A lot or a little?
The parents' guide to what's in this movie.
What parents need to know
Parents need to know that there is some mild swearing ("hell," "damn," "ass") and a few minor sexual references (Elizabeth's brother comments on her undeveloped chest and the town's mayor has an affair with a prominent woman). Hira Mata smokes a pipe and Elizabeth's brother Stuart and his friends drink alcohol (Stuart is promptly punished). Stuart constantly displays bad behavior, from smashing a window and making disparaging remarks about the Maoris to attempting to burn down a house, but the movie makes it clear that his actions are not acceptable. The movie very directly attacks racist attitudes and promotes embracing and celebrating other cultures. Elizabeth is a positive, strong role model.
What's the story?
HER MAJESTY is set in 1953 New Zealand, in the small hamlet of Middleton. In this provincial town, 13-year-old Elizabeth Wakefield (Sally Andrews), an ordinary girl with a runaway imagination and a fascination with Queen Elizabeth II, lives with her parents and surly older brother Stuart (Craig Elliott). Elizabeth daydreams about meeting the beautiful young queen, and upon hearing that the Monarch is planning a tour of New Zealand, she begins a intensive letter-writing campaign, begging the Queen to visit her sleepy village. Meanwhile, she befriends an old Maori woman named Hira Mata (Vicky Haughton), who begins to share stories of her tribe's history, and Elizabeth develops a deep respect for the Maori traditions and culture. As she learns more about how the English settlers treated the indigenous Maori people and how they murdered Hira's father, Elizabeth comes to understand why Hira doesn't share her enthusiasm for meeting the Queen. When it's announced that the Queen will be visiting Middleton, the townspeople are thrilled, but Elizabeth is ultimately forced to choose between her friendship with Hira and the opportunity to meet the Queen.
Is it any good?
Her Majesty is a gentle cross-cultural tale from New Zealand that's guaranteed to make you smile. It has an old-fashioned feel to it; its lack of inappropriate violence and sex combined with its universal themes, visual beauty, and charming story of acceptance and friendship make it the kind of movie you can feel comfortable sharing with the whole family, from tweens to grandparents. Sure, it can be a bit corny at times, but ultimately it's an inspiring and entertaining film worth sharing with the ones you love. Rest assured that things end happily-ever-after -- somehow all the wrongs are righted, all the loose ends are tied up, and Elizabeth's miserable older brother gets his comeuppance.
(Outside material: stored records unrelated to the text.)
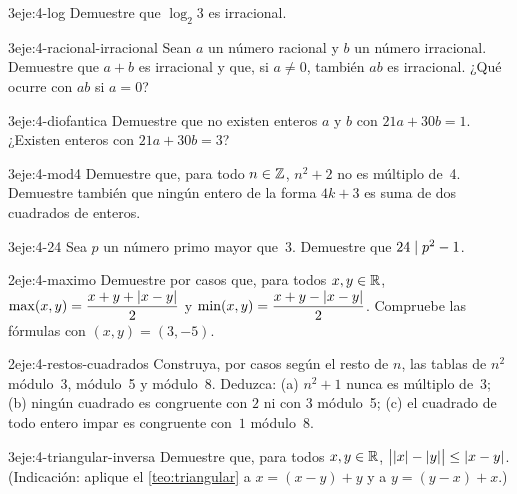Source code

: \begin{ejercicio}{3}{eje:4-log}
Demuestre que $\log_{2}3$ es irracional.
\end{ejercicio}

\begin{ejercicio}{3}{eje:4-racional-irracional}
Sean $a$ un número racional y $b$ un número irracional. Demuestre que $a+b$ es irracional y que, si $a\neq 0$, también $ab$ es irracional. ¿Qué ocurre con $ab$ si $a=0$?
\end{ejercicio}

\begin{ejercicio}{3}{eje:4-diofantica}
Demuestre que no existen enteros $a$ y $b$ con $21a+30b=1$. ¿Existen enteros con $21a+30b=3$?
\end{ejercicio}

\begin{ejercicio}{3}{eje:4-mod4}
Demuestre que, para todo $n\in\Z$, $n^{2}+2$ no es múltiplo de~4. Demuestre también que ningún entero de la forma $4k+3$ es suma de dos cuadrados de enteros.
\end{ejercicio}

\begin{ejercicio}{3}{eje:4-24}
Sea $p$ un número primo mayor que~3. Demuestre que $24\divides p^{2}-1$.
\end{ejercicio}

\begin{ejercicio}{2}{eje:4-maximo}
Demuestre por casos que, para todos $x,y\in\R$, $\max(x,y)=\dfrac{x+y+\abs{x-y}}{2}$ y $\min(x,y)=\dfrac{x+y-\abs{x-y}}{2}$. Compruebe las fórmulas con $(x,y)=(3,-5)$.
\end{ejercicio}

\begin{ejercicio}{2}{eje:4-restos-cuadrados}
Construya, por casos según el resto de $n$, las tablas de $n^{2}$ módulo~3, módulo~5 y módulo~8. Deduzca: (a) $n^{2}+1$ nunca es múltiplo de~3; (b) ningún cuadrado es congruente con $2$ ni con $3$ módulo~5; (c) el cuadrado de todo entero impar es congruente con~$1$ módulo~8.
\end{ejercicio}

\begin{ejercicio}{3}{eje:4-triangular-inversa}
Demuestre que, para todos $x,y\in\R$, $\bigl\lvert\abs{x}-\abs{y}\bigr\rvert\le\abs{x-y}$. (Indicación: aplique el \cref{teo:triangular} a $x=(x-y)+y$ y a $y=(y-x)+x$.)
\end{ejercicio}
Still, the movie does not shy away from some un-fairy-tale-like aspects such as racism, intolerance, and culture clashes. Although the message about understanding differences and respecting other cultures can be heavy-handed at times, these topics are certainly worthwhile ones to discuss with your kids. Many older children will be able to point out parallels between the Maori-European tensions and the ones here at home between various cultures. And even younger kids will be able to talk about what the townspeople learned from the Queen's visit and what Elizabeth and Hira learned from each other.
Talk to your kids about ...
Families can talk about and look into the history of New Zealand -- many kids will not understand why the New Zealanders are so excited to have the Queen of England visit or the tense relationship between the Maoris and the European-descended New Zealanders. They could discuss the assumptions Elizabeth and Hira initially have about each other and how they got past these stereotypes. What did Elizabeth and Hira learn from each other? How does Elizabeth's new worldview make her a better person?